For some users, cutting CO2 emissions is also a goal, like the University of Genoa in Savona, Italy, where Siemens helped shape a microgrid based on solar power and micro-gas turbines. The Savona microgrid delivers 250 kW of power and 300 kW of heating for its 40,000 students, and this is viewed as a pilot for an expanded version for the surrounding green-minded city. Such combined heat and power (CHP) or combined cooling, heat, and power (CCHP) features are a common way to achieve still greater efficiency within microgrids.
In the booming US market, demand is driven more by reliability issues. Hurricane Sandy in 2012 left many New Yorkers without power for two weeks, a reminder that a big grid is not necessarily a safe one – and concerns relate to malicious attacks as well as natural disasters. Microgrids enjoy the option to disconnect temporarily from the main grid if outages threaten, or indeed can remain permanently as separate “islands.” At the same time, if its own generation were to fail, a connected microgrid has the option of drawing on the main grid as backup.
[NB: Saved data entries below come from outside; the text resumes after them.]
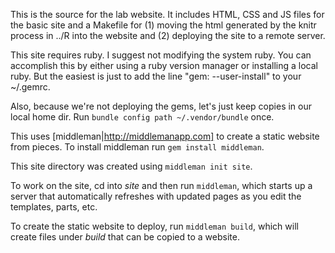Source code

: This is the source for the lab website.  It includes HTML, CSS and JS
files for the basic site and a Makefile for (1) moving the html
generated by the knitr process in ../R into the website and (2)
deploying the site to a remote server.

This site requires ruby.  I suggest not modifying the system ruby.
You can accomplish this by either using a ruby version manager or
installing a local ruby.  But the easiest is just to add the line
"gem: --user-install" to your ~/.gemrc.

Also, because we're not deploying the gems, let's just keep copies in
our local home dir.  Run `bundle config path ~/.vendor/bundle` once.

This uses [middleman|http://middlemanapp.com] to create a static
website from pieces.  To install middleman run `gem install
middleman`.

This site directory was created using `middleman init site`.

To work on the site, cd into *site* and then run `middleman`, which
starts up a server that automatically refreshes with updated pages as
you edit the templates, parts, etc.

To create the static website to deploy, run `middleman build`, which
will create files under *build* that can be copied to a website.



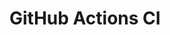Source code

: # GitHub Actions CI








































































































































































































































































































































































































































































































































































































































































































































































































































































































































































































































































































































































































































































































































































































































































































































































































































































































































































































































































































































































































































































































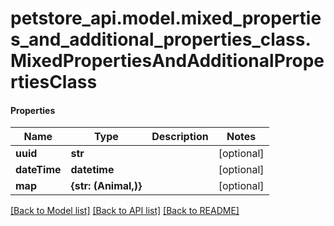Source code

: # petstore_api.model.mixed_properties_and_additional_properties_class.MixedPropertiesAndAdditionalPropertiesClass

#### Properties
Name | Type | Description | Notes
------------ | ------------- | ------------- | -------------
**uuid** | **str** |  | [optional] 
**dateTime** | **datetime** |  | [optional] 
**map** | **{str: (Animal,)}** |  | [optional] 

[[Back to Model list]](../../README.md#documentation-for-models) [[Back to API list]](../../README.md#documentation-for-api-endpoints) [[Back to README]](../../README.md)

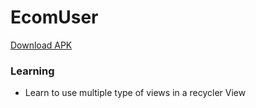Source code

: # EcomUser
[Download APK](https://github.com/Coder481/EcomUser/releases/download/latest/ecom_user_v0.0.apk)

### Learning
* Learn to use multiple type of views in a recycler View

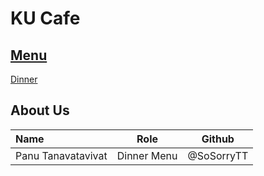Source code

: # KU Cafe

## [Menu](Menu.md)
[Dinner](Menu.md#Dinner)



## About Us



| Name      | Role      | Github          |
|:----------|-----------|-----------------|
| Panu Tanavatavivat | Dinner Menu | @SoSorryTT |
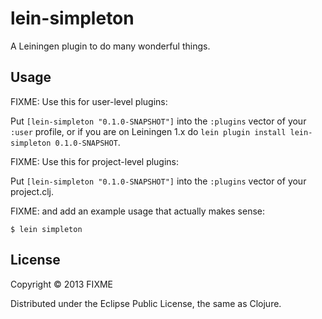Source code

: # lein-simpleton

A Leiningen plugin to do many wonderful things.

## Usage

FIXME: Use this for user-level plugins:

Put `[lein-simpleton "0.1.0-SNAPSHOT"]` into the `:plugins` vector of your
`:user` profile, or if you are on Leiningen 1.x do `lein plugin install
lein-simpleton 0.1.0-SNAPSHOT`.

FIXME: Use this for project-level plugins:

Put `[lein-simpleton "0.1.0-SNAPSHOT"]` into the `:plugins` vector of your project.clj.

FIXME: and add an example usage that actually makes sense:

    $ lein simpleton

## License

Copyright © 2013 FIXME

Distributed under the Eclipse Public License, the same as Clojure.
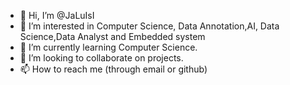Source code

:- 👋 Hi, I’m @JaLuIsI
- 👀 I’m interested in Computer Science, Data Annotation,AI, Data Science,Data Analyst and Embedded system
- 🌱 I’m currently learning Computer Science.
- 💞️ I’m looking to collaborate on projects.
- 📫 How to reach me (through email or github)

<!---
JaLuIsI/JaLuIsI is a ✨ special ✨ repository because its `README.md` (this file) appears on your GitHub profile.
You can click the Preview link to take a look at your changes.
--->
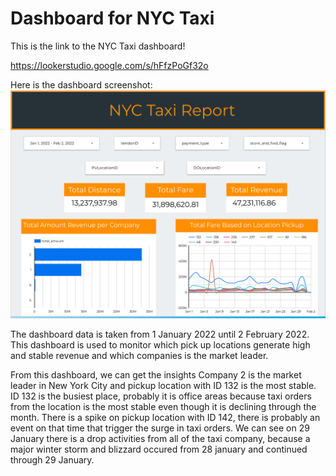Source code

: # Dashboard for NYC Taxi

This is the link to the NYC Taxi dashboard!

https://lookerstudio.google.com/s/hFfzPoGf32o

Here is the dashboard screenshot:
![nyx-taxi-dashboard](/ppt/nyc_dashboard.png)

The dashboard data is taken from 1 January 2022 until 2 February 2022. This dashboard is used to monitor which pick up locations generate high and stable revenue and which companies is the market leader.

From this dashboard, we can get the insights Company 2 is the market leader in New York City and pickup location with ID 132 is the most stable. 
ID 132 is the busiest place, probably it is office areas because taxi orders from the location is the most stable even though it is declining through the month.
There is a spike on pickup location with ID 142, there is probably an event on that time that trigger the surge in taxi orders.
We can see on 29 January there is a drop activities from all of the taxi company, because a major winter storm and blizzard occured from 28 january and continued through 29 January.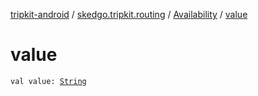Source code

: [tripkit-android](../../index.md) / [skedgo.tripkit.routing](../index.md) / [Availability](index.md) / [value](./value.md)

# value

`val value: `[`String`](https://kotlinlang.org/api/latest/jvm/stdlib/kotlin/-string/index.html)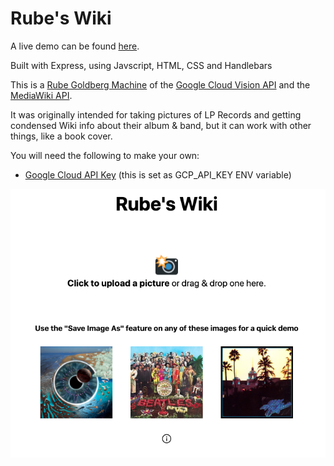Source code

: # Rube's Wiki

A live demo can be found [here](http://rubeswiki.glitch.me/).

Built with Express, using Javscript, HTML, CSS and Handlebars 

This is a <a href="https://en.wikipedia.org/wiki/Rube_Goldberg_machine">Rube Goldberg Machine</a> of the <a href="https://cloud.google.com/vision/">Google Cloud Vision API</a> and the <a href="https://www.mediawiki.org/wiki/API:Main_page">MediaWiki API</a>. 

It was originally intended for taking pictures of LP Records and getting condensed Wiki info about their album & band, but it can work with other things, like a book cover. 

You will need the following to make your own:
- [Google Cloud API Key](https://cloud.google.com/docs/authentication/api-keys) (this is set as GCP_API_KEY ENV variable)

<p align="center">
  <img src="imgs/menu.png">
</p>
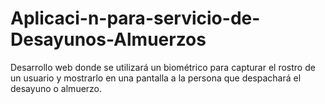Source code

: # Aplicaci-n-para-servicio-de-Desayunos-Almuerzos
Desarrollo web donde se utilizará un biométrico para capturar el rostro de un usuario y mostrarlo en una pantalla a la persona que despachará el desayuno o almuerzo.
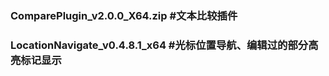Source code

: ### ComparePlugin_v2.0.0_X64.zip          #文本比较插件
### LocationNavigate_v0.4.8.1_x64         #光标位置导航、编辑过的部分高亮标记显示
Major industrial endeavours, such as mines and chemical plants in Latin America for example, are attracted by cost reduction, as electricity can account for a tenth of the value of mined commodities. But they are also drawn by microgrids’ “power quality,” voltage, and frequency levels that will not vary because of wider system disturbance.
Siemens Digital Grid
Siemens Digital Grid delivers a range of software and services to help microgrids achieve these benefits, each modular and scalable according to customer needs. The SICAM Microgrid automated control system can check the status of local assets and the wider grid, using a rule-based algorithm to connect or disconnect. The more complex Spectrum SP7 MGMS management system can also take account of future load and weather forecasts to optimize in real time the energy dispatch and can interact with wholesale power markets to maximize economic return or minimize CO2 emission over a longer term.
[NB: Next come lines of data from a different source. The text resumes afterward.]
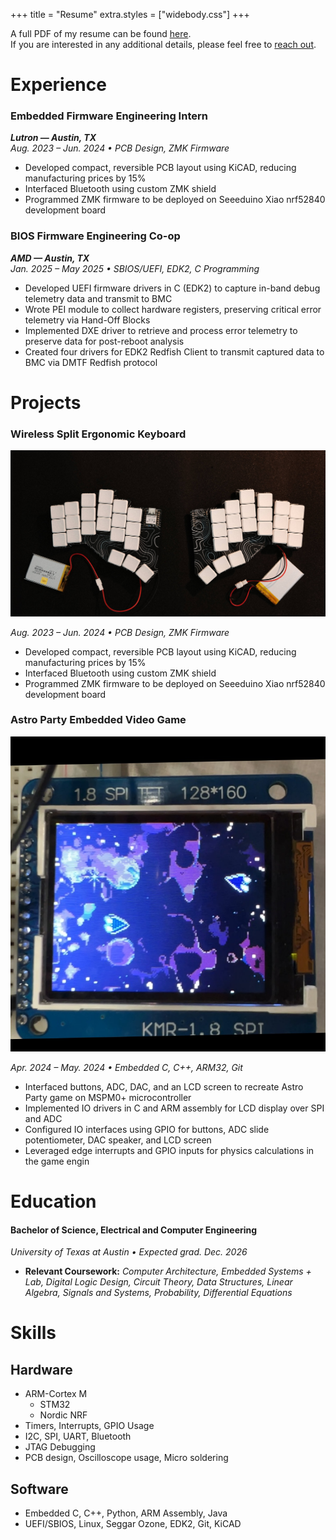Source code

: +++
title = "Resume"
extra.styles = ["widebody.css"]
+++

A full PDF of my resume can be found [here](Resume.pdf).  
If you are interested in any additional details, please feel free to [reach out](../contact).

# <colorize>__Experience__</colorize>
### <span class="hoverglitch">Embedded Firmware Engineering</span> Intern
***Lutron — Austin, TX***  
*Aug. 2023 – Jun. 2024 • PCB Design, ZMK Firmware*  
- Developed compact, reversible PCB layout using KiCAD, reducing manufacturing prices by 15%
- Interfaced Bluetooth using custom ZMK shield
- Programmed ZMK firmware to be deployed on Seeeduino Xiao nrf52840 development board

### <span class="hoverglitch">BIOS Firmware Engineering</span> Co-op
***AMD — Austin, TX***  
*Jan. 2025 – May 2025 • SBIOS/UEFI, EDK2, C Programming*
- Developed UEFI firmware drivers in C (EDK2) to capture in-band debug telemetry data and transmit to BMC
- Wrote PEI module to collect hardware registers, preserving critical error telemetry via Hand-Off Blocks
- Implemented DXE driver to retrieve and process error telemetry to preserve data for post-reboot analysis
- Created four drivers for EDK2 Redfish Client to transmit captured data to BMC via DMTF Redfish protocol

# <colorize>__Projects__</colorize>

### Wireless Split Ergonomic Keyboard

<a href="../blog/keyboard/">
    <aside>
        <img class="transparent no-hover" style="margin-block-end: 0; border-radius: 0;" src="../blog/keyboard/keyboard.jpg"/>
    </aside>
</a>

*Aug. 2023 – Jun. 2024 • PCB Design, ZMK Firmware*  
- Developed compact, reversible PCB layout using KiCAD, reducing manufacturing prices by 15%
- Interfaced Bluetooth using custom ZMK shield
- Programmed ZMK firmware to be deployed on Seeeduino Xiao nrf52840 development board

### Astro Party Embedded Video Game

<a href="https://github.com/samienr/Astro-Party-Embedded">
    <aside>
        <img class="transparent no-hover" style="margin-block-end: 0; border-radius: 0;" src="astroparty.jpg"/>
    </aside>
</a>

*Apr. 2024 – May. 2024 • Embedded C, C++, ARM32, Git*  
- Interfaced buttons, ADC, DAC, and an LCD screen to recreate Astro Party game on MSPM0+ microcontroller
- Implemented IO drivers in C and ARM assembly for LCD display over SPI and ADC
- Configured IO interfaces using GPIO for buttons, ADC slide potentiometer, DAC speaker, and LCD screen
- Leveraged edge interrupts and GPIO inputs for physics calculations in the game engin

# <colorize>__Education__</colorize>
#### Bachelor of Science, <span class="hoverglitch">Electrical and Computer Engineering</span>
*University of Texas at Austin • Expected grad. Dec. 2026*
- **Relevant Coursework:** *Computer Architecture, Embedded Systems + Lab, Digital Logic Design, Circuit Theory, Data Structures, Linear Algebra, Signals and Systems, Probability, Differential Equations*

# <colorize>__Skills__</colorize>

## **Hardware**
- ARM-Cortex M
    - STM32
    - Nordic NRF
- Timers, Interrupts, GPIO Usage
- I2C, SPI, UART, Bluetooth
- JTAG Debugging
- PCB design, Oscilloscope usage, Micro soldering

## **Software**
- Embedded C, C++, Python, ARM Assembly, Java
- UEFI/SBIOS, Linux, Seggar Ozone, EDK2, Git, KiCAD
Naturally, linkage with the power system hardware and integration of equipment from other Siemens’ divisions is smooth. In another project, residential customers in a district in Bristol, UK, were supplied with SoLa energy storage linked to rooftop PV panels. This increased the microgrid’s resilience, cut costs, and delivered greater efficiency. In the next phase, Siemens will also work with largescale buildings to optimize energy efficiency.
Constantin Ginet, Siemens’ head of Microgrids global unit, explains that “we can demonstrate to our customers what their payback will be, and therefore what is the added value of having a microgrid.” He stresses the importance of understanding the as-is situation of a potential customer before laying out future scenarios. If they decide to develop a microgrid, customers can also choose between making their own capital investment or taking advantage of Siemens’ experience in financing models. Constantin Ginet sums up: “Our offering, made up of consulting, core microgrid products such as control systems and storage, access to partners, and financing models is a complete solution to the market.” As this rapidly expanding market segment testifies, Siemens is on trend with microgrids.